Always meet or beat the most stringent air quality guidelines from Metro Vancouver, British Columbia, Canada, and the World Health Organization
The immense benefits of cleaner air are obvious. It positively influences people’s health and quality of life. Vancouver has taken some action to make our lungs happy: this February, an $800,000 electric vehicle charging infrastructure trial was launched, with a plan to install 67 electric vehicle charging stations around the city by the end of 2013.
What you can do:
Again, one of the best ways to contribute to solving this problem is giving your car a little rest. Start using a healthier and more environment-friendly means of transit at least once a week! If you can’t give up your comfortable car from time to time, you’re not going to convince anyone that you genuinely care about more breathable air. Electric cars are another possibility if you can’t use your feet or a bike. Trust me, you might just fall in love with long walks or bike rides!
10. Local Food
So many people are dependent on products from supermarkets without even realizing there are much better options. Tomatoes don't have to taste like paper people! (I miss the tomatoes of my youth). Do we really want to be supporting low-quality produce and meat (when it's cheaper) if we can have fresh, delicious goods delivered direct from local producers? Vancouver aims to become a global leader in urban food systems, so let’s all work on achieving that.
Increase city-wide and neighbourhood food assets by a minimum of 50 per cent over 2010 levels.
I would greatly appreciate easier access to healthy, local food. It's hard to eat right on a budget. Our health could benefit greatly from fulfilling this goal. Increasing the number of farmer markets and community gardens is jut the beginning of what our city will eventually achieve by helping us grow and have access to more nourishing food. The Vancouver food strategy is a great step that needs our help!
What you can do:
Start buying products from local producers! It might be easier to go to the supermarket and get frozen, pre-prepared meals, but nothing can compare to the amazingly delicious fresh goods many of our local producers can offer. We are so lucky here compared to other cities in Canada - our food options are amazing. You heard me... we're spoiled. So take advantage!
Overall, so far this plan has had quite a positive reception. Many seem to be thrilled that a noticeable effort is being made to make Vancouver as green as possible. Nothing is perfect, however, and I need to point out some of the weak points of the strategy. The perhaps greatest issue is the unclear implementation and financing of this ambitious plan. When the plan was published in 2011, the budget for its implementation had not been discussed at all, which is strange, considering how huge of a project it is. As Jordan Clark notes, the strategy is “almost lyrical” in rhetoric, but the practical part is lacking.
Similarly, political commentator Kathryn Marshall writes that Mayor Robertson
“seems to pin his hopes that green investment and green jobs will magically sprout as a result of his plan.”
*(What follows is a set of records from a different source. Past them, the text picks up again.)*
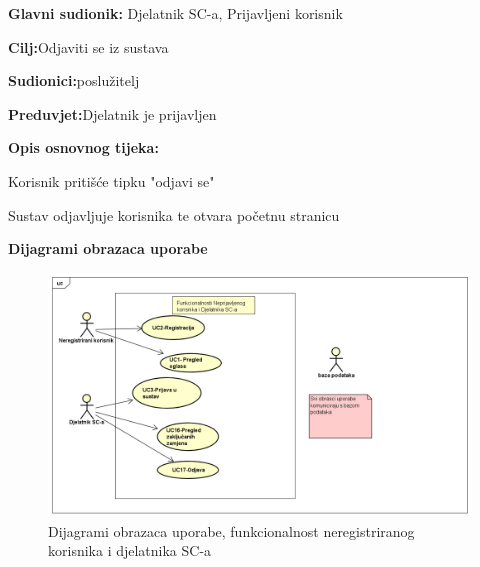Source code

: \noindent {}
\begin{packed_item}
	
	\item \textbf{Glavni sudionik: }Djelatnik SC-a, Prijavljeni korisnik
	\item  \textbf{Cilj:}Odjaviti se iz sustava
	\item  \textbf{Sudionici:}poslužitelj
	\item  \textbf{Preduvjet:}Djelatnik je prijavljen
	\item  \textbf{Opis osnovnog tijeka:}
	
	\item[] \begin{packed_enum}
		
		\item Korisnik pritišće tipku "odjavi se"
		\item Sustav odjavljuje korisnika te otvara početnu stranicu		
		
	\end{packed_enum}
	
\end{packed_item}	

\noindent \textbf{Dijagrami obrazaca uporabe}
\begin{figure}[H]
	\includegraphics[scale=0.4]{dijagrami/dijagram1.PNG} %
	\centering
	\caption{Dijagrami obrazaca uporabe, funkcionalnost neregistriranog korisnika i djelatnika SC-a}
	\label{fig:dijagramObrazaca1}
\end{figure}

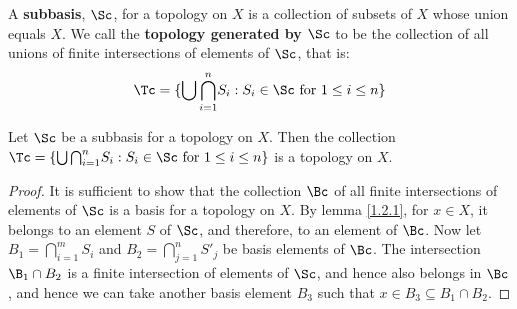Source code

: \begin{definition}
    A \textbf{subbasis}, $\Sc$, for a topology on  $X$ is a collection of subsets of $X$ whose
    union equals $X$. We call the \textbf{topology generated by $\Sc$} to be the collection
    of all unions of finite intersections of elements of $\Sc$, that is:
        \begin{equation*}
            \Tc=\{\bigcup{\bigcap_{i=1}^{n}}{S_i}: S_i \in \Sc \text{ for } 1 \leq i \leq n\}
        \end{equation*}
\end{definition}

\begin{theorem}\label{1.2.5}
    Let $\Sc$ be a subbasis for a topology on  $X$. Then the collection $\Tc=\{\bigcup{\bigcap_{i=1}^{n}}{S_i}:
    S_i \in \Sc \text{ for } 1 \leq i \leq n\}$ is a topology on $X$.
\end{theorem}
\begin{proof}
    It is sufficient to show that the collection $\Bc$ of all finite intersections of elements
    of $\Sc$ is a basis for a topology on  $X$. By lemma \ref{1.2.1}, for $x \in X$, it belongs to
    an element  $S$ of  $\Sc$, and therefore, to an element of  $\Bc$. Now let  $B_1=\bigcap_{i=1}^m{S_i}$
    and $B_2=\bigcap_{j=1}^{n}{S'_j}$ be basis elements of $\Bc$. The intersection  $\B_1 \cap B_2$ is a
    finite intersection of elements of $\Sc$, and hence also belongs in  $\Bc$, and hence we can take
    another basis element  $B_3$ such that $x \in B_3 \subseteq B_1 \cap B_2$.
\end{proof}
Marshall also seems to think that the city has taken it too far with being super green, and the result now is some sort of “eco-utopia.” One might carefully argue that too much of a good thing might not be effective. The plan might be a little too ambitious for some; and critics fear the outcome of pushing ahea could be disastrous for the lower classes. As Clark points out, besides being the greenest city in the world, Vancouver could easily become one of the most expensive cities... a reputation we seem to already have earned as when compared to our Canadian compatriots.